Each line of the listing below must be retyped exactly, with images left out.
BEGIN Records for the exercise
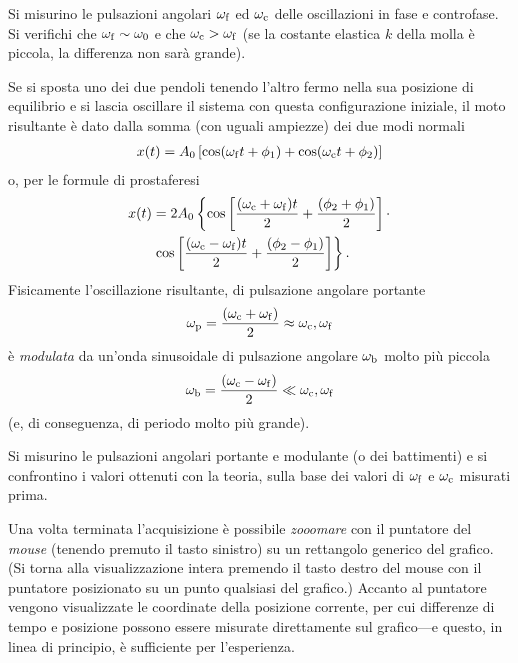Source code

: \documentclass{lab1-article}
\begin{document}
\begin{article}
Si misurino le pulsazioni angolari $\omega_{\rm f}$ ed $\omega_{\rm c}$ delle
oscillazioni in fase e controfase. Si verifichi che
$\omega_{\rm f} \sim \omega_0$ e che $\omega_{\rm c} > \omega_{\rm f}$
(se la costante elastica $k$ della molla \`e piccola, la differenza non sar\`a
grande).



Se si sposta uno dei due pendoli tenendo l'altro fermo nella sua posizione
di equilibrio e si lascia oscillare il sistema con questa configurazione
iniziale, il moto risultante \`e dato dalla somma (con uguali ampiezze)
dei due modi normali
\begin{align}
  x(t) = A_0 \left[ \cos(\omega_{\rm f}t + \phi_1) +
    \cos(\omega_{\rm c}t + \phi_2)\right]
\end{align}
o, per le formule di prostaferesi
\begin{align}
  x(t) & = 2A_0 \left\{
    \cos\left[\frac{(\omega_{\rm c} + \omega_{\rm f})t}{2} +
      \frac{(\phi_2 + \phi_1)}{2} \right] \cdot \right. \nonumber\\
     & \left. \cos\left[\frac{(\omega_{\rm c} - \omega_{\rm f})t}{2} +
      \frac{(\phi_2 - \phi_1)}{2} \right]
    \right\}.
\end{align}
Fisicamente l'oscillazione risultante, di pulsazione angolare portante
\begin{align}
  \omega_{\rm p} = \frac{(\omega_{\rm c} + \omega_{\rm f})}{2}
  \approx \omega_{\rm c},\omega_{\rm f}
\end{align}
\`e \emph{modulata} da un'onda sinusoidale di pulsazione angolare
$\omega_{\rm b}$ molto pi\`u piccola
\begin{align}
  \omega_{\rm b} = \frac{(\omega_{\rm c} - \omega_{\rm f})}{2} \ll
  \omega_{\rm c},\omega_{\rm f}
\end{align}
(e, di conseguenza, di periodo molto pi\`u grande).

Si misurino le pulsazioni angolari portante e modulante (o dei battimenti)
e si confrontino i valori ottenuti con la teoria, sulla base dei valori
di $\omega_{\rm f}$ e $\omega_{\rm c}$ misurati prima.


\secconsiderations

Una volta terminata l'acquisizione \`e possibile \emph{zooomare} con il
puntatore del \emph{mouse} (tenendo premuto il tasto sinistro) su un rettangolo
generico del grafico.
(Si torna alla visualizzazione intera premendo il tasto destro del mouse
con il puntatore posizionato su un punto qualsiasi del grafico.)
Accanto al puntatore vengono visualizzate le coordinate della posizione
corrente, per cui differenze di tempo e posizione possono essere 
misurate direttamente sul grafico---e questo, in linea di principio, \`e
sufficiente per l'esperienza.


\end{article}
\end{document}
END Records for the exercise
== Written solution ==
Source code

: \documentclass{lab1-article}
\begin{document}
\begin{article}
Si misurino le pulsazioni angolari $\omega_{\rm f}$ ed $\omega_{\rm c}$ delle
oscillazioni in fase e controfase. Si verifichi che
$\omega_{\rm f} \sim \omega_0$ e che $\omega_{\rm c} > \omega_{\rm f}$
(se la costante elastica $k$ della molla \`e piccola, la differenza non sar\`a
grande).



Se si sposta uno dei due pendoli tenendo l'altro fermo nella sua posizione
di equilibrio e si lascia oscillare il sistema con questa configurazione
iniziale, il moto risultante \`e dato dalla somma (con uguali ampiezze)
dei due modi normali
\begin{align}
  x(t) = A_0 \left[ \cos(\omega_{\rm f}t + \phi_1) +
    \cos(\omega_{\rm c}t + \phi_2)\right]
\end{align}
o, per le formule di prostaferesi
\begin{align}
  x(t) & = 2A_0 \left\{
    \cos\left[\frac{(\omega_{\rm c} + \omega_{\rm f})t}{2} +
      \frac{(\phi_2 + \phi_1)}{2} \right] \cdot \right. \nonumber\\
     & \left. \cos\left[\frac{(\omega_{\rm c} - \omega_{\rm f})t}{2} +
      \frac{(\phi_2 - \phi_1)}{2} \right]
    \right\}.
\end{align}
Fisicamente l'oscillazione risultante, di pulsazione angolare portante
\begin{align}
  \omega_{\rm p} = \frac{(\omega_{\rm c} + \omega_{\rm f})}{2}
  \approx \omega_{\rm c},\omega_{\rm f}
\end{align}
\`e \emph{modulata} da un'onda sinusoidale di pulsazione angolare
$\omega_{\rm b}$ molto pi\`u piccola
\begin{align}
  \omega_{\rm b} = \frac{(\omega_{\rm c} - \omega_{\rm f})}{2} \ll
  \omega_{\rm c},\omega_{\rm f}
\end{align}
(e, di conseguenza, di periodo molto pi\`u grande).

Si misurino le pulsazioni angolari portante e modulante (o dei battimenti)
e si confrontino i valori ottenuti con la teoria, sulla base dei valori
di $\omega_{\rm f}$ e $\omega_{\rm c}$ misurati prima.


\secconsiderations

Una volta terminata l'acquisizione \`e possibile \emph{zooomare} con il
puntatore del \emph{mouse} (tenendo premuto il tasto sinistro) su un rettangolo
generico del grafico.
(Si torna alla visualizzazione intera premendo il tasto destro del mouse
con il puntatore posizionato su un punto qualsiasi del grafico.)
Accanto al puntatore vengono visualizzate le coordinate della posizione
corrente, per cui differenze di tempo e posizione possono essere 
misurate direttamente sul grafico---e questo, in linea di principio, \`e
sufficiente per l'esperienza.


\end{article}
\end{document}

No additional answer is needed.